HOLOCAUST survivor Josef Perl came to a Marlow school today to warn a new generation of children about the mistakes of the past.
Mr Perl lived to tell the tale of the Dachau concentration camp among others as well as the horrors of Auschwitz.
Pupils from Sir William Borlase's Grammar School sat rivetted to their seats as he told tales of hatred, beatings and mass extermination.
He said: "It's important because you have to learn from the past. If you don't, you have no future.
"The children I speak to will carry the future, and I beg that they will build a better world for themselves and their children."
Mr Perl, originally from Czechoslovakia, said that his middle class Jewish family was rounded up by soldiers in 1942 when he was only 11.
His mother, his father and his eight sisters were driven into cattle trucks by armed men with dogs and taken to a series of camps.
Mr Perl spoke of how he watched as his mother and four of his sisters were shot by Nazi soldiers in Polish woodland.
He also told of how he imagined faces rising up in the smoke that billowed from the ovens where up to four million Jews, Poles and Gypsies were incinerated.
Students packed the theatre at Borlase's, filling it to its capacity of more than 200. After the lecture, they were given an opportunity to talk with Mr Perl about the horrific experiences that he endured.
Borlase pupil Amy Thwaites, 14, from Cookham, said: "It was very moving and very inspirational.

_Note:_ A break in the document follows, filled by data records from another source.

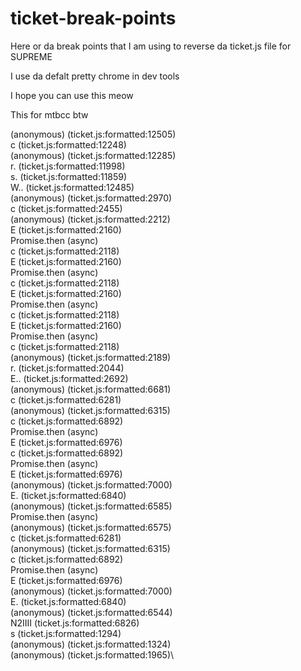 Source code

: # ticket-break-points
Here or da break points that I am using to reverse da ticket.js file for SUPREME

I use da defalt pretty chrome in dev tools

I hope you can use this meow

This for mtbcc btw

(anonymous) (ticket.js:formatted:12505) \
c (ticket.js:formatted:12248) \
(anonymous) (ticket.js:formatted:12285) \
r.<computed> (ticket.js:formatted:11998) \
s.<computed> (ticket.js:formatted:11859) \
W.<computed>.<computed> (ticket.js:formatted:12485) \
(anonymous) (ticket.js:formatted:2970)\
c (ticket.js:formatted:2455)\
(anonymous) (ticket.js:formatted:2212)\
E (ticket.js:formatted:2160)\
Promise.then (async)\
c (ticket.js:formatted:2118)\
E (ticket.js:formatted:2160)\
Promise.then (async)\
c (ticket.js:formatted:2118)\
E (ticket.js:formatted:2160)\
Promise.then (async)\
c (ticket.js:formatted:2118)\
E (ticket.js:formatted:2160)\
Promise.then (async)\
c (ticket.js:formatted:2118)\
(anonymous) (ticket.js:formatted:2189)\
r.<computed> (ticket.js:formatted:2044)\
E.<computed>.<computed> (ticket.js:formatted:2692)\
(anonymous) (ticket.js:formatted:6681)\
c (ticket.js:formatted:6281)\
(anonymous) (ticket.js:formatted:6315)\
c (ticket.js:formatted:6892)\
Promise.then (async)\
E (ticket.js:formatted:6976)\
c (ticket.js:formatted:6892)\
Promise.then (async)\
E (ticket.js:formatted:6976)\
(anonymous) (ticket.js:formatted:7000)\
E.<computed> (ticket.js:formatted:6840)\
(anonymous) (ticket.js:formatted:6585)\
Promise.then (async)\
(anonymous) (ticket.js:formatted:6575)\
c (ticket.js:formatted:6281)\
(anonymous) (ticket.js:formatted:6315)\
c (ticket.js:formatted:6892)\
Promise.then (async)\
E (ticket.js:formatted:6976)\
(anonymous) (ticket.js:formatted:7000)\
E.<computed> (ticket.js:formatted:6840)\
(anonymous) (ticket.js:formatted:6544)\
N2IIII (ticket.js:formatted:6826)\
s (ticket.js:formatted:1294)\
(anonymous) (ticket.js:formatted:1324)\
(anonymous) (ticket.js:formatted:1965)\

"Hearing about it will stop us from making the same mistakes again."
Rhys Evans, 14, from Marlow, said: "I think it's important to talk to eye witnesses. If people were there, they can actually say what it was that they saw."
Mr Perl, 79, now lives in Bushey, Hertfordshire. He has spoken at Borlase's four times, and tours the country to tell his story.
He said that he has received 30,000 letters from children who have listened to him speak, and plans to donate them to a museum.
He said: "As long as I have breath in my body I will carry on speaking to children."